[RFC PATCH v1 09/50] <linux/random.h> prandom_u32_max() for power-of-2 ranges

From: George Spelvin
Date: Sat Mar 28 2020 - 12:43:24 EST


Add special-case optimization for compile-time constant power-of-2
ranges (as a simple shift) so it's *always* at least as efficient as
"prandom_u32() % range".

This saves all callers from having to worry about the issue. You
may use "% range" or "& (range - 1)" if you know the range is a
power of 2, but you don't have to.

Rename the parameter from the un-mnemonic "ep_ro" to "range".

Also expand comments, and add to prandom_32() documentation
that "prandom_u32() % range" should ''not'' be used.

Signed-off-by: George Spelvin <lkml@xxxxxxx>
Cc: Stephen Hemminger <stephen@xxxxxxxxxxxxxxxxxx>
Cc: Hannes Frederic Sowa <hannes@xxxxxxxxxxxxxxxxxxx>
---
include/linux/random.h | 56 ++++++++++++++++++++++++++++++++++--------
lib/random32.c | 9 ++++---
2 files changed, 52 insertions(+), 13 deletions(-)

diff --git a/include/linux/random.h b/include/linux/random.h
index f189c927fdea5..109772175c833 100644
--- a/include/linux/random.h
+++ b/include/linux/random.h
@@ -125,20 +125,56 @@ void prandom_seed_full_state(struct rnd_state __percpu *pcpu_state);
DO_ONCE(prandom_seed_full_state, (pcpu_state))

/**
- * prandom_u32_max - returns a pseudo-random number in interval [0, ep_ro)
- * @ep_ro: right open interval endpoint
+ * prandom_u32_max - returns a pseudo-random number in interval [0, @range)
+ * @range: Upper bound on the return value; the first value never returned.
*
- * Returns a pseudo-random number that is in interval [0, ep_ro).

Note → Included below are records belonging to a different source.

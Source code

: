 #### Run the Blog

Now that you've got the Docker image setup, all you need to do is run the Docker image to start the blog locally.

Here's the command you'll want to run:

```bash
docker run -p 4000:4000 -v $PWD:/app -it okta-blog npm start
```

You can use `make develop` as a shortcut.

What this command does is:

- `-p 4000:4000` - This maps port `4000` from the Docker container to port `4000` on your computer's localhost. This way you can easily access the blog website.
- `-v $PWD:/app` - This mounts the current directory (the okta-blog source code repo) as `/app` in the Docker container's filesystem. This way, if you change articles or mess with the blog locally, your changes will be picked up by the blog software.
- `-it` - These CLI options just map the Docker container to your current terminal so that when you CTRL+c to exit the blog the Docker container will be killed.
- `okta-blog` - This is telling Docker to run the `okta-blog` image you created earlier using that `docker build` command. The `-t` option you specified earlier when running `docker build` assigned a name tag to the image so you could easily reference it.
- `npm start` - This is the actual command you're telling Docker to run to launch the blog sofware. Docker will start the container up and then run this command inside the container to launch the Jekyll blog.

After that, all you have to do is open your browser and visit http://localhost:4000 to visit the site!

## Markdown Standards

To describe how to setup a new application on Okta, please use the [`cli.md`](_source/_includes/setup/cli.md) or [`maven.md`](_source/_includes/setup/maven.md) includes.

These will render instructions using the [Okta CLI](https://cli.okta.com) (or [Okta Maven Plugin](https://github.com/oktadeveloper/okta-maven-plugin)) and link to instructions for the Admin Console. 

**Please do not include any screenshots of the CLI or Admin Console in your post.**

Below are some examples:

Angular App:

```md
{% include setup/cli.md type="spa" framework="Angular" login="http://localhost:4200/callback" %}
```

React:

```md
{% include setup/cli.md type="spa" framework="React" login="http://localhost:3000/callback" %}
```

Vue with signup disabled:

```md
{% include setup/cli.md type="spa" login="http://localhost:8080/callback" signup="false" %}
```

Note
- * that the result depends on PRNG being well distributed in [0, ~0U]
- * u32 space. Here we use maximally equidistributed combined Tausworthe
- * generator, that is, prandom_u32(). This is useful when requesting a
- * random index of an array containing ep_ro elements, for example.
+ * Returns a pseudo-random number 0 <= @x < @range.
+ * This is useful when requesting a random index into an array containing
+ * @range elements, for example. This is similar to, but more efficient
+ * than, "prandom_u32() % @range".
*
- * Returns: pseudo-random number in interval [0, ep_ro)
+ * It's also a tiny bit more uniform than the modulo algorithm. If @range
+ * does not divide 1<<32, then some results will occur ceil((1<<32)/@range)
+ * times, while others will occur floor((1<<32)/range) times. The modulo
+ * algorithm makes the lowest (1<<32) % @range possible results occur
+ * more often, and the higher values all occur slightly less often.
+ *
+ * A multiplicative algorithm spreads out the over- and underrepresented
+ * outputs evenly across the range. For example, if @range == 7, then
+ * 2, 4 and 6 occur slighty less often than 0, 1, 3 or 5.
+ *
+ * (This all assumes the PRNG is well distributed in [0, ~0U] u32 space,
+ * a property that is provided by prandom_u32().)
+ *
+ * It is possible to extend this to avoid all bias and return perfectly
+ * uniform pseudorandom numbers by discarding and regenerating sometimes,
+ * but if your needs are that stringent, you might want to use a stronger
+ * generator (like get_random_u32()).
+ *
+ * Ref:
+ * Fast Random Integer Generation in an Interval
+ * Daniel Lemire
+ * https://arxiv.org/abs/1805.10941
+ *
+ * Return: pseudo-random number in interval [0, @range)
*/
-static inline u32 prandom_u32_max(u32 ep_ro)
+static inline u32 prandom_u32_max(u32 range)
{
- return (u32)(((u64) prandom_u32() * ep_ro) >> 32);
+ /*
+ * If the range is a compile-time constant power of 2, then use
+ * a simple shift. This is mathematically equivalent to the
+ * multiplication, but GCC 8.3 doesn't optimize that perfectly.
+ *
+ * We could do an AND with a mask, but
+ * 1) The shift is the same speed on a decent CPU,
+ * 2) It's generally smaller code (smaller immediate), and
+ * 3) Many PRNGs have trouble with their low-order bits;
+ * using the msbits is generaly preferred.
+ */
+ if (__builtin_constant_p(range) && (range & (range - 1)) == 0)
+ return prandom_u32() / (u32)(0x100000000 / range);
+ else
+ return reciprocal_scale(prandom_u32(), range);
}

/*
diff --git a/lib/random32.c b/lib/random32.c
index 763b920a6206c..fc369f4e550c2 100644
--- a/lib/random32.c
+++ b/lib/random32.c
@@ -75,15 +75,18 @@ EXPORT_SYMBOL(prandom_u32_state);
* A 32 bit pseudo-random number is generated using a fast
* algorithm suitable for simulation. This algorithm is NOT
* considered safe for cryptographic use.
+ *
+ * To generate a random number in a specified interval, use
+ * prandom_u32_max(), which uses reciprocal_scale(). Please do
+ * NOT use a modulo operation (prandom_u32() % range), which is
+ * more expensive.
*/
u32 prandom_u32(void)
{
struct rnd_state *state = &get_cpu_var(net_rand_state);
- u32 res;
+ u32 res = prandom_u32_state(state);

- res = prandom_u32_state(state);
put_cpu_var(net_rand_state);
-
return res;
}
EXPORT_SYMBOL(prandom_u32);
--
2.26.0